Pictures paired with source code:
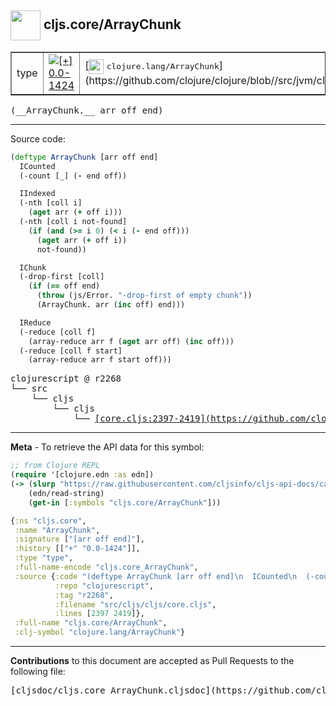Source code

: ## <img width="48px" valign="middle" src="http://i.imgur.com/Hi20huC.png"> cljs.core/ArrayChunk

 <table border="1">
<tr>

<td>type</td>
<td><a href="https://github.com/cljsinfo/cljs-api-docs/tree/0.0-1424"><img valign="middle" alt="[+] 0.0-1424" src="https://img.shields.io/badge/+-0.0--1424-lightgrey.svg"></a> </td>
<td>
[<img height="24px" valign="middle" src="http://i.imgur.com/1GjPKvB.png"> <samp>clojure.lang/ArrayChunk</samp>](https://github.com/clojure/clojure/blob//src/jvm/clojure/lang/ArrayChunk.java)
</td>
</tr>
</table>

 <samp>
(__ArrayChunk.__ arr off end)<br>
</samp>

---





Source code:

```clj
(deftype ArrayChunk [arr off end]
  ICounted
  (-count [_] (- end off))

  IIndexed
  (-nth [coll i]
    (aget arr (+ off i)))
  (-nth [coll i not-found]
    (if (and (>= i 0) (< i (- end off)))
      (aget arr (+ off i))
      not-found))

  IChunk
  (-drop-first [coll]
    (if (== off end)
      (throw (js/Error. "-drop-first of empty chunk"))
      (ArrayChunk. arr (inc off) end)))

  IReduce
  (-reduce [coll f]
    (array-reduce arr f (aget arr off) (inc off)))
  (-reduce [coll f start]
    (array-reduce arr f start off)))
```

 <pre>
clojurescript @ r2268
└── src
    └── cljs
        └── cljs
            └── <ins>[core.cljs:2397-2419](https://github.com/clojure/clojurescript/blob/r2268/src/cljs/cljs/core.cljs#L2397-L2419)</ins>
</pre>


---

__Meta__ - To retrieve the API data for this symbol:

```clj
;; from Clojure REPL
(require '[clojure.edn :as edn])
(-> (slurp "https://raw.githubusercontent.com/cljsinfo/cljs-api-docs/catalog/cljs-api.edn")
    (edn/read-string)
    (get-in [:symbols "cljs.core/ArrayChunk"]))
```

```clj
{:ns "cljs.core",
 :name "ArrayChunk",
 :signature ["[arr off end]"],
 :history [["+" "0.0-1424"]],
 :type "type",
 :full-name-encode "cljs.core_ArrayChunk",
 :source {:code "(deftype ArrayChunk [arr off end]\n  ICounted\n  (-count [_] (- end off))\n\n  IIndexed\n  (-nth [coll i]\n    (aget arr (+ off i)))\n  (-nth [coll i not-found]\n    (if (and (>= i 0) (< i (- end off)))\n      (aget arr (+ off i))\n      not-found))\n\n  IChunk\n  (-drop-first [coll]\n    (if (== off end)\n      (throw (js/Error. \"-drop-first of empty chunk\"))\n      (ArrayChunk. arr (inc off) end)))\n\n  IReduce\n  (-reduce [coll f]\n    (array-reduce arr f (aget arr off) (inc off)))\n  (-reduce [coll f start]\n    (array-reduce arr f start off)))",
          :repo "clojurescript",
          :tag "r2268",
          :filename "src/cljs/cljs/core.cljs",
          :lines [2397 2419]},
 :full-name "cljs.core/ArrayChunk",
 :clj-symbol "clojure.lang/ArrayChunk"}

```

---

__Contributions__ to this document are accepted as Pull Requests to the following file:

 <pre>
[cljsdoc/cljs.core_ArrayChunk.cljsdoc](https://github.com/cljsinfo/cljs-api-docs/blob/master/cljsdoc/cljs.core_ArrayChunk.cljsdoc)
</pre>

Assignment | Looking through the data above, copy out each line in which the string "docs" occurs.

Exercise output |
<td><a href="https://github.com/cljsinfo/cljs-api-docs/tree/0.0-1424"><img valign="middle" alt="[+] 0.0-1424" src="https://img.shields.io/badge/+-0.0--1424-lightgrey.svg"></a> </td>
(-> (slurp "https://raw.githubusercontent.com/cljsinfo/cljs-api-docs/catalog/cljs-api.edn")
[cljsdoc/cljs.core_ArrayChunk.cljsdoc](https://github.com/cljsinfo/cljs-api-docs/blob/master/cljsdoc/cljs.core_ArrayChunk.cljsdoc)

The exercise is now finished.